* **Exercise details**: Return every line of the records, exact and in full, until you have returned the line with "## Error Handling", and include none of the pictures.

* **Given records**:

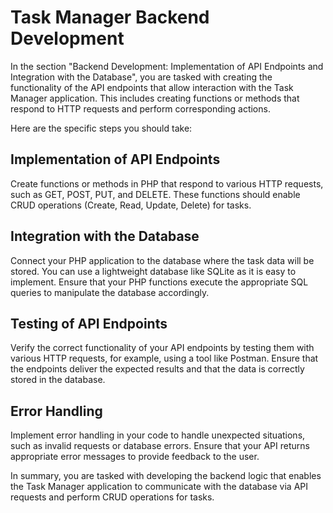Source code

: # Task Manager Backend Development

In the section "Backend Development: Implementation of API Endpoints and Integration with the Database", you are tasked with creating the functionality of the API endpoints that allow interaction with the Task Manager application. This includes creating functions or methods that respond to HTTP requests and perform corresponding actions.

Here are the specific steps you should take:

## Implementation of API Endpoints
Create functions or methods in PHP that respond to various HTTP requests, such as GET, POST, PUT, and DELETE. These functions should enable CRUD operations (Create, Read, Update, Delete) for tasks.

## Integration with the Database
Connect your PHP application to the database where the task data will be stored. You can use a lightweight database like SQLite as it is easy to implement. Ensure that your PHP functions execute the appropriate SQL queries to manipulate the database accordingly.

## Testing of API Endpoints
Verify the correct functionality of your API endpoints by testing them with various HTTP requests, for example, using a tool like Postman. Ensure that the endpoints deliver the expected results and that the data is correctly stored in the database.

## Error Handling
Implement error handling in your code to handle unexpected situations, such as invalid requests or database errors. Ensure that your API returns appropriate error messages to provide feedback to the user.

In summary, you are tasked with developing the backend logic that enables the Task Manager application to communicate with the database via API requests and perform CRUD operations for tasks.
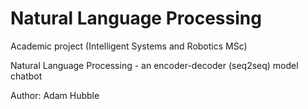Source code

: # Natural Language Processing
Academic project (Intelligent Systems and Robotics MSc)

Natural Language Processing - an encoder-decoder (seq2seq) model chatbot

Author: Adam Hubble
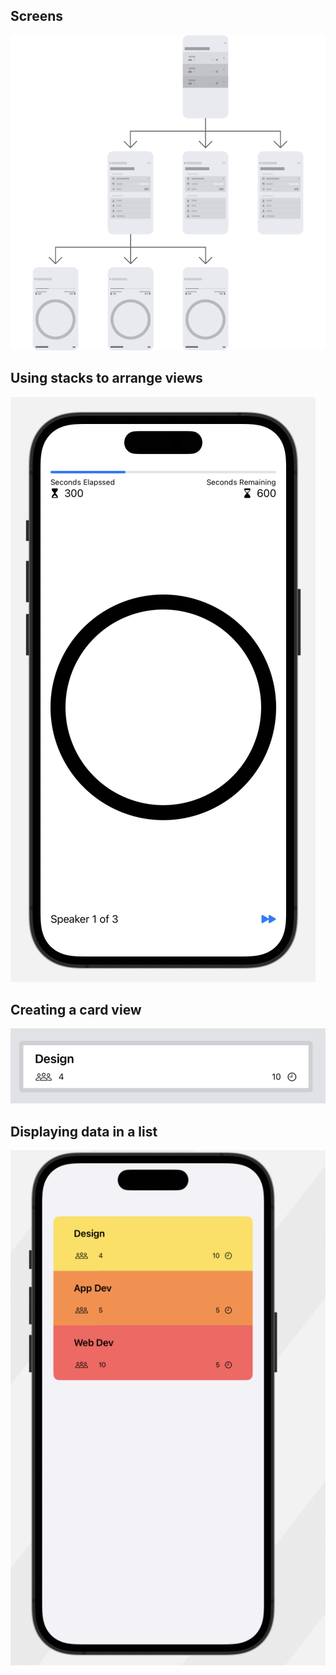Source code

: ## Screens

![Screens](Screenshot/main.png)
## Using stacks to arrange views

![Using stacks to arrange views](Screenshot/1.png)

## Creating a card view

![Creating a card view](Screenshot/2.png)

## Displaying data in a list

![Displaying data in a list](Screenshot/3.png)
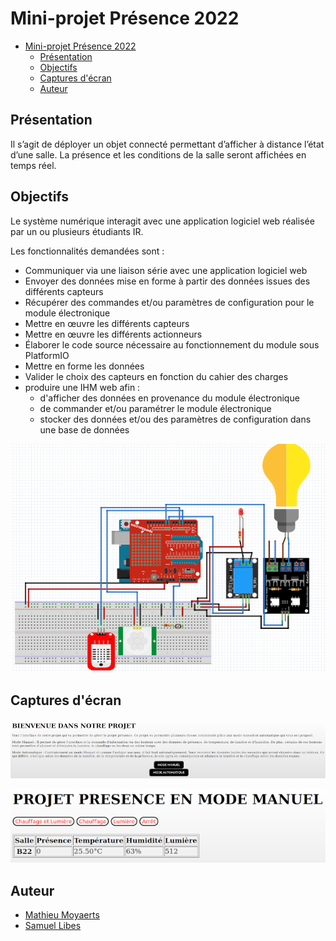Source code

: # Mini-projet Présence 2022

- [Mini-projet Présence 2022](#mini-projet-présence-2022)
  - [Présentation](#présentation)
  - [Objectifs](#objectifs)
  - [Captures d'écran](#captures-décran)
  - [Auteur](#auteur)

## Présentation

Il s’agit de déployer un objet connecté permettant d’afficher à distance l’état d’une salle. La
présence et les conditions de la salle seront affichées en temps réel.

## Objectifs

Le système numérique interagit avec une application logiciel web réalisée par un ou plusieurs étudiants IR.

Les fonctionnalités demandées sont :

- Communiquer via une liaison série avec une application logiciel web
- Envoyer des données mise en forme à partir des données issues des différents capteurs
- Récupérer des commandes et/ou paramètres de configuration pour le  module électronique
- Mettre en œuvre les différents capteurs
- Mettre en œuvre les différents actionneurs
- Élaborer le code source nécessaire au fonctionnement du module sous PlatformIO
- Mettre en forme les données
- Valider le choix des capteurs en fonction du cahier des charges
- produire une IHM web afin :
    - d'afficher des données en provenance du module électronique
    - de commander et/ou paramétrer le module électronique
    - stocker des données et/ou des paramètres de configuration dans une base de données

![](Captures/cablage.png)

## Captures d'écran

![](Captures/capture-1.png)

![](Captures/capture-2.png)

## Auteur

- [Mathieu Moyaerts](https://github.com/mmoyaerts)
- [Samuel Libes](https://github.com/slibes)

* **Exercise output**:
Source code

: # Task Manager Backend Development

In the section "Backend Development: Implementation of API Endpoints and Integration with the Database", you are tasked with creating the functionality of the API endpoints that allow interaction with the Task Manager application. This includes creating functions or methods that respond to HTTP requests and perform corresponding actions.

Here are the specific steps you should take:

## Implementation of API Endpoints
Create functions or methods in PHP that respond to various HTTP requests, such as GET, POST, PUT, and DELETE. These functions should enable CRUD operations (Create, Read, Update, Delete) for tasks.

## Integration with the Database
Connect your PHP application to the database where the task data will be stored. You can use a lightweight database like SQLite as it is easy to implement. Ensure that your PHP functions execute the appropriate SQL queries to manipulate the database accordingly.

## Testing of API Endpoints
Verify the correct functionality of your API endpoints by testing them with various HTTP requests, for example, using a tool like Postman. Ensure that the endpoints deliver the expected results and that the data is correctly stored in the database.

## Error Handling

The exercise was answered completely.